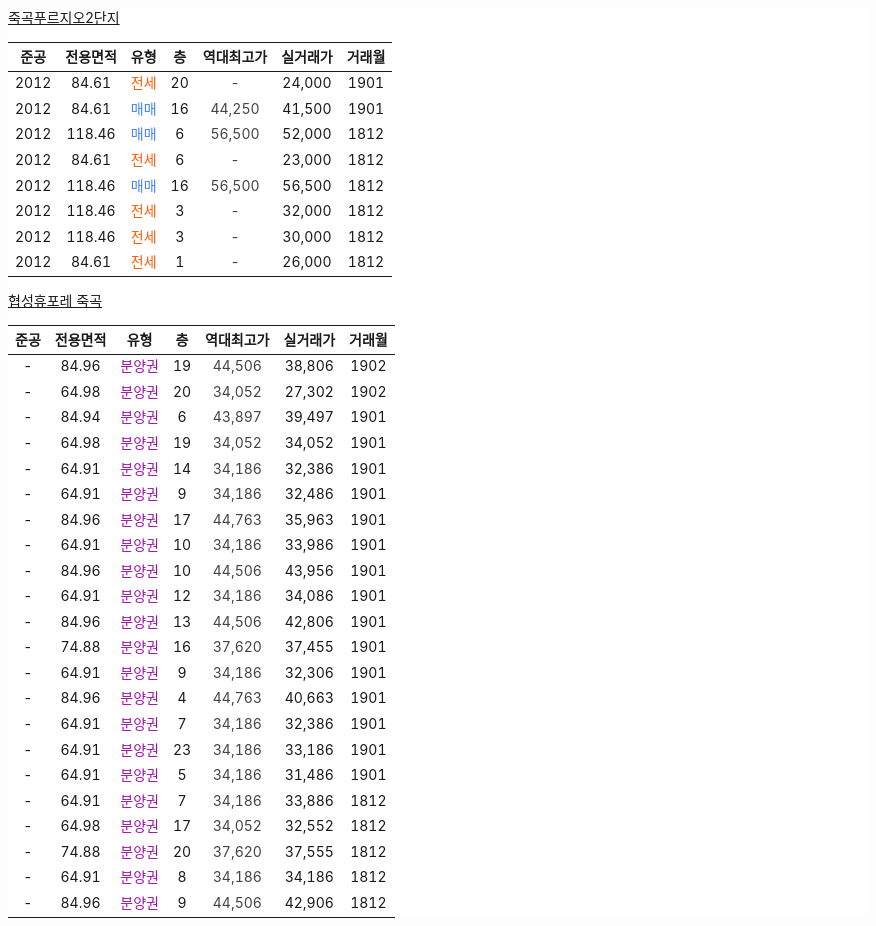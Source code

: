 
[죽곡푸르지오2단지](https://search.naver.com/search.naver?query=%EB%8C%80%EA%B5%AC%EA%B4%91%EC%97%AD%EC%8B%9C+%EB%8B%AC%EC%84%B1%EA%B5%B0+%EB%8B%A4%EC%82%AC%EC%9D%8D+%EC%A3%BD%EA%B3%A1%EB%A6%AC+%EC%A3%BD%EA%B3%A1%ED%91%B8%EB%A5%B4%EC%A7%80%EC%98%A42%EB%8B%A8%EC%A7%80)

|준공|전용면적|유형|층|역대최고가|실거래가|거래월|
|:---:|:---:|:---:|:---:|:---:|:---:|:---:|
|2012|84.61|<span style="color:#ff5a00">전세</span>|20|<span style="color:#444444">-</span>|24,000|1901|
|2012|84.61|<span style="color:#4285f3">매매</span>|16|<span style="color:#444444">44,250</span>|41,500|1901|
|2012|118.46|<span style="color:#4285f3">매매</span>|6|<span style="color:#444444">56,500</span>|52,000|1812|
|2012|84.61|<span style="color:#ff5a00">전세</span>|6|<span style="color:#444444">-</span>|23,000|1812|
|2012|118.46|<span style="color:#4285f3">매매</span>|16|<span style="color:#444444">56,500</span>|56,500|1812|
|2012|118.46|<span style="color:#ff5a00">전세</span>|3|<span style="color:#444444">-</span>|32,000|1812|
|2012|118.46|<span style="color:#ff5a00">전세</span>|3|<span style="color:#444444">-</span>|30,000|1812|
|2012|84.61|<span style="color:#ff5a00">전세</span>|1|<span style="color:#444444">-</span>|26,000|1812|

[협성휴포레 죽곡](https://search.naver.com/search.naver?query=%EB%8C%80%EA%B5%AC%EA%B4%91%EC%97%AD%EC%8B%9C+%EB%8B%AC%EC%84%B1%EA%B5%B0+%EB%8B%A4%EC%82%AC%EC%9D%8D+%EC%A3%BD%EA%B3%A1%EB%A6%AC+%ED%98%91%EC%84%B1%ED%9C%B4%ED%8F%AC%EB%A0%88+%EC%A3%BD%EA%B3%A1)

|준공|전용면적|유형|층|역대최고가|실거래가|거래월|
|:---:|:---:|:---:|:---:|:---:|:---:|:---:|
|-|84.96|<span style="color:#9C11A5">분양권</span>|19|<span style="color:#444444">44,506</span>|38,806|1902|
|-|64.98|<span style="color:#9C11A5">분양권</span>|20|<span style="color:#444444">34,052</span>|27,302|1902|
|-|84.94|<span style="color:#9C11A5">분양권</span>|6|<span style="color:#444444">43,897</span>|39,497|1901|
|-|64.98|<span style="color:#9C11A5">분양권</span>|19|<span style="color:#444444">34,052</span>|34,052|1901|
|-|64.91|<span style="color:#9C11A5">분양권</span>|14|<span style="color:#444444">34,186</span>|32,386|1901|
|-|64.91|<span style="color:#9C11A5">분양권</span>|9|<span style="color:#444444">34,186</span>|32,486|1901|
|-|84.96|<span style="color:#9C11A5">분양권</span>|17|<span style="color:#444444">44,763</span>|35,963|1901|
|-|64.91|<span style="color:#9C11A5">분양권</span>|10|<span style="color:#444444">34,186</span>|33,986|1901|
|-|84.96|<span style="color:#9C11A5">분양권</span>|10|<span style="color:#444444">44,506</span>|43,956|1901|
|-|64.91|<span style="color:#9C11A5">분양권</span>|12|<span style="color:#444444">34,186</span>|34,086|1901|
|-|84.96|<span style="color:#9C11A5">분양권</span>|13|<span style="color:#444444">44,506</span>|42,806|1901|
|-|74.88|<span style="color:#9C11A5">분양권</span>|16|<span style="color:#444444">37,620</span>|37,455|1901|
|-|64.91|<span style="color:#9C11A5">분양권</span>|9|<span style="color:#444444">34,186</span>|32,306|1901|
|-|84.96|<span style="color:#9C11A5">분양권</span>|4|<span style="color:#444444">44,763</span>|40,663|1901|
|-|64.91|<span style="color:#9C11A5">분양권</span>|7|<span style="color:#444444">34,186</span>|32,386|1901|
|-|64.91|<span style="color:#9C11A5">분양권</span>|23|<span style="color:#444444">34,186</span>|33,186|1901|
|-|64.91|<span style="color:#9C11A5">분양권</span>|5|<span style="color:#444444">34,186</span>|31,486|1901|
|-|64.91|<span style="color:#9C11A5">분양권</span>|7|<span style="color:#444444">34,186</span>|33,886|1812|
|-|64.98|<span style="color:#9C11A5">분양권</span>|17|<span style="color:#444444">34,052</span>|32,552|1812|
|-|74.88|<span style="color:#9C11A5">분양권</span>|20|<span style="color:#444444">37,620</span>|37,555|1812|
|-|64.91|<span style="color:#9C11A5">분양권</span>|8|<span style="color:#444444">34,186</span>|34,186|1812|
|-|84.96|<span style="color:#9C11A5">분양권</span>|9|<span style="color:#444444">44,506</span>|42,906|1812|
==
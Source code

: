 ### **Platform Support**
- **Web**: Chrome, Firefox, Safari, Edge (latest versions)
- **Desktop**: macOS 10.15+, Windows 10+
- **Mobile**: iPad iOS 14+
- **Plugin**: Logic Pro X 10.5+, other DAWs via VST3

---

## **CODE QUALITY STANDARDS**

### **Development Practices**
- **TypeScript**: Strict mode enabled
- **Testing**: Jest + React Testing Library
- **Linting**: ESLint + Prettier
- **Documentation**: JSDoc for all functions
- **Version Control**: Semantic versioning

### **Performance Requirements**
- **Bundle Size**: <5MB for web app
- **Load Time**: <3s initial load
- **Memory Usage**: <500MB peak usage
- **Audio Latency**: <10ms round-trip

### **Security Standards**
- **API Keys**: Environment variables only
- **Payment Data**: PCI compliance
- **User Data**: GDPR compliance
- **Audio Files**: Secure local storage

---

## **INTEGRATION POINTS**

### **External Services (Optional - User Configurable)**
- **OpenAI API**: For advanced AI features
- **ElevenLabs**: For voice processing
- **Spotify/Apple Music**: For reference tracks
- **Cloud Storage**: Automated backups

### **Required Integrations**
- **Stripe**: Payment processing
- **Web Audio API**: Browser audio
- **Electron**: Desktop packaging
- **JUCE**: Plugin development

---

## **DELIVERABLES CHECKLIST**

**Your instructions**
Copy out, from the material above, each line in which the string "User" is found.

**Solution for this task**
- **User Data**: GDPR compliance
### **External Services (Optional - User Configurable)**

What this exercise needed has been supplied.